We're told that 2/3 of the roads from A to B are at least 5 miles long, and 1/4 of the roads from B to C are at least 5 miles long. We're asked to randomly pick a road from A to B and then randomly pick a road from B to C and determine the probability that AT LEAST ONE of the roads you pick is at least 5 miles long. This question can be approached in a number of different ways. In most cases, when a question asks for the probability of 'at least one' outcome occurring, the fastest approach is to determine that the outcome does NOT occur at all - and then subtract that probability from the number 1 (as swerve has shown). The answers to this question are sufficiently 'spread out' that you don't actually have to do any math to get the solution - a little logic is all that's required.
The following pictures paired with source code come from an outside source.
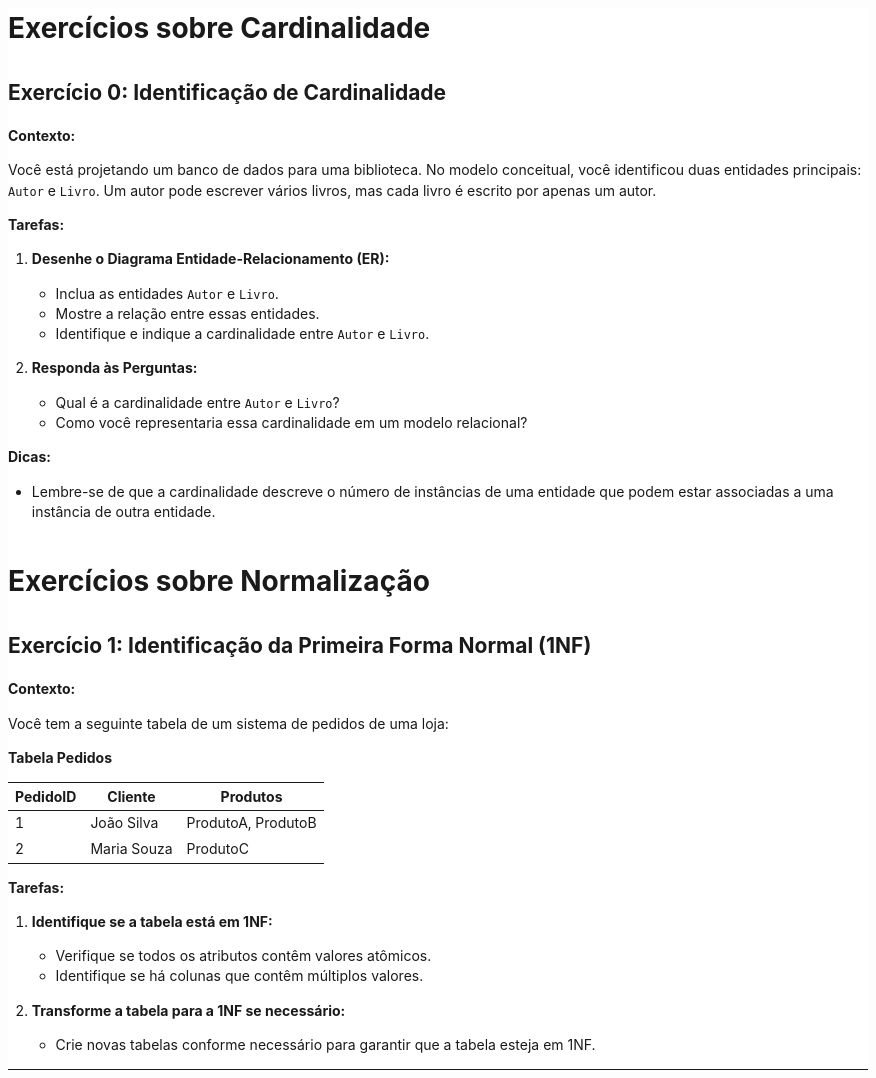 # Exercícios sobre Cardinalidade

## Exercício 0: Identificação de Cardinalidade

**Contexto:**

Você está projetando um banco de dados para uma biblioteca. No modelo conceitual, você identificou duas entidades principais: `Autor` e `Livro`. Um autor pode escrever vários livros, mas cada livro é escrito por apenas um autor.

**Tarefas:**

1. **Desenhe o Diagrama Entidade-Relacionamento (ER):** 
   - Inclua as entidades `Autor` e `Livro`.
   - Mostre a relação entre essas entidades.
   - Identifique e indique a cardinalidade entre `Autor` e `Livro`.

2. **Responda às Perguntas:**
   - Qual é a cardinalidade entre `Autor` e `Livro`?
   - Como você representaria essa cardinalidade em um modelo relacional?

**Dicas:**
- Lembre-se de que a cardinalidade descreve o número de instâncias de uma entidade que podem estar associadas a uma instância de outra entidade.


# Exercícios sobre Normalização

## Exercício 1: Identificação da Primeira Forma Normal (1NF)

**Contexto:**

Você tem a seguinte tabela de um sistema de pedidos de uma loja:

**Tabela Pedidos**

| PedidoID | Cliente   | Produtos          |
|----------|-----------|--------------------|
| 1        | João Silva| ProdutoA, ProdutoB |
| 2        | Maria Souza| ProdutoC          |

**Tarefas:**

1. **Identifique se a tabela está em 1NF:**
   - Verifique se todos os atributos contêm valores atômicos.
   - Identifique se há colunas que contêm múltiplos valores.

2. **Transforme a tabela para a 1NF se necessário:**
   - Crie novas tabelas conforme necessário para garantir que a tabela esteja em 1NF.

---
To start, since 2/3 of the roads from A to B are at least 5 miles long, the probability of randomly choosing such a road from A to B OR B to C (OR both) MUST be GREATER than 2/3. Eliminate Answers A, B and C.

With the two remaining answers, we have a reasonable answer (re: Answer D: 75% of the time) and an unreasonable one (Answer E: 11/12, which is over 90% of the time). Since the probability from B to C is relatively small (just 1/4 = 25%), there's no way that the overall probability would be so close to 100%. Thus, there's only one answer that makes sense...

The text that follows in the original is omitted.